Select, from the data, each line where "cite" occurs.

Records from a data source
※ ※ ※
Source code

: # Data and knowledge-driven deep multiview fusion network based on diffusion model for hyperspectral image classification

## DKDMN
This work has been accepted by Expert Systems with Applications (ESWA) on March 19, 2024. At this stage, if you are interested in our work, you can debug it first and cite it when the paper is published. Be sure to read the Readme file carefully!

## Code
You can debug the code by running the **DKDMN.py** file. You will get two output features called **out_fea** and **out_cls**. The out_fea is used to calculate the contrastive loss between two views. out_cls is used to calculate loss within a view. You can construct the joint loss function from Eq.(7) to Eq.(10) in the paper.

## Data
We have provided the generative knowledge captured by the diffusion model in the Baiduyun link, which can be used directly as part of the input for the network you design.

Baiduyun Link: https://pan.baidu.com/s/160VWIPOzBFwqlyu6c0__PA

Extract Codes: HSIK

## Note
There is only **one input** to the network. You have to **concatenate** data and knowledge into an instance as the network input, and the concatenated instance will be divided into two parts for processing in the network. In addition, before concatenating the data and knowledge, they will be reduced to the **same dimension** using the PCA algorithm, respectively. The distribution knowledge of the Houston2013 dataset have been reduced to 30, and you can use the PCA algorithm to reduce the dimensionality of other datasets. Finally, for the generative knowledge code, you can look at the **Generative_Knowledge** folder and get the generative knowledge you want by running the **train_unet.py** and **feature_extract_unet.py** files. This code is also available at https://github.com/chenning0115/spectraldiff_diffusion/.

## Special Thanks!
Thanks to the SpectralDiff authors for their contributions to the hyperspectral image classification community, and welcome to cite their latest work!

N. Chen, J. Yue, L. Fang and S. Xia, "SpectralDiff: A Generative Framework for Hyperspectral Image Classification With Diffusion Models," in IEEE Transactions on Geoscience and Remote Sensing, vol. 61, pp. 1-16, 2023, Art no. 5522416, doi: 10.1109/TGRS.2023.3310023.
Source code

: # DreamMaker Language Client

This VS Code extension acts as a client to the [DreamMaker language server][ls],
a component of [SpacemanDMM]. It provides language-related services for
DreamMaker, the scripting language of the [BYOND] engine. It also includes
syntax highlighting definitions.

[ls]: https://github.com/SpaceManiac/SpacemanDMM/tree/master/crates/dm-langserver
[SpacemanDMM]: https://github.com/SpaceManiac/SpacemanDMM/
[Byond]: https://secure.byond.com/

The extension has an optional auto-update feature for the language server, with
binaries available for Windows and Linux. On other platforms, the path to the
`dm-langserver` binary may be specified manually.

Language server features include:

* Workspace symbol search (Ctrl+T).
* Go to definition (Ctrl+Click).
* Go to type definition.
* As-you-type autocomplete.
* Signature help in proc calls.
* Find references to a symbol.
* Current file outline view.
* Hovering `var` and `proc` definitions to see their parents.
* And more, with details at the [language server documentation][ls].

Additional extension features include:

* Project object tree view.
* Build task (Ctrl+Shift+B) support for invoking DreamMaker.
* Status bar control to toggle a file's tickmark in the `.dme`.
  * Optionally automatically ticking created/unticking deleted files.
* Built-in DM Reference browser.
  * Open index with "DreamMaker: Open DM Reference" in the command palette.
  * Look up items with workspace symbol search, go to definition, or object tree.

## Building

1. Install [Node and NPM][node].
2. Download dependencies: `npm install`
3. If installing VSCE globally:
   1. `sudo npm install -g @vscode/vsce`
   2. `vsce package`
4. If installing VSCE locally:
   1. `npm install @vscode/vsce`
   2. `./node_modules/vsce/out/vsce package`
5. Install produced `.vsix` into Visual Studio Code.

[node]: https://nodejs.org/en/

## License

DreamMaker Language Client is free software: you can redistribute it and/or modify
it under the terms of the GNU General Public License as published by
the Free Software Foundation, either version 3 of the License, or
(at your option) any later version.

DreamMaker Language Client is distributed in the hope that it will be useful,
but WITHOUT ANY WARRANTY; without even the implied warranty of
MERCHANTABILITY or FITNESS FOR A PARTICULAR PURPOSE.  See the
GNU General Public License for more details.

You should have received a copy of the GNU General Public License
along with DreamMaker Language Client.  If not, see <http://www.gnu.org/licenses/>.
※ ※ ※
• Result below:
This work has been accepted by Expert Systems with Applications (ESWA) on March 19, 2024. At this stage, if you are interested in our work, you can debug it first and cite it when the paper is published. Be sure to read the Readme file carefully!
Thanks to the SpectralDiff authors for their contributions to the hyperspectral image classification community, and welcome to cite their latest work!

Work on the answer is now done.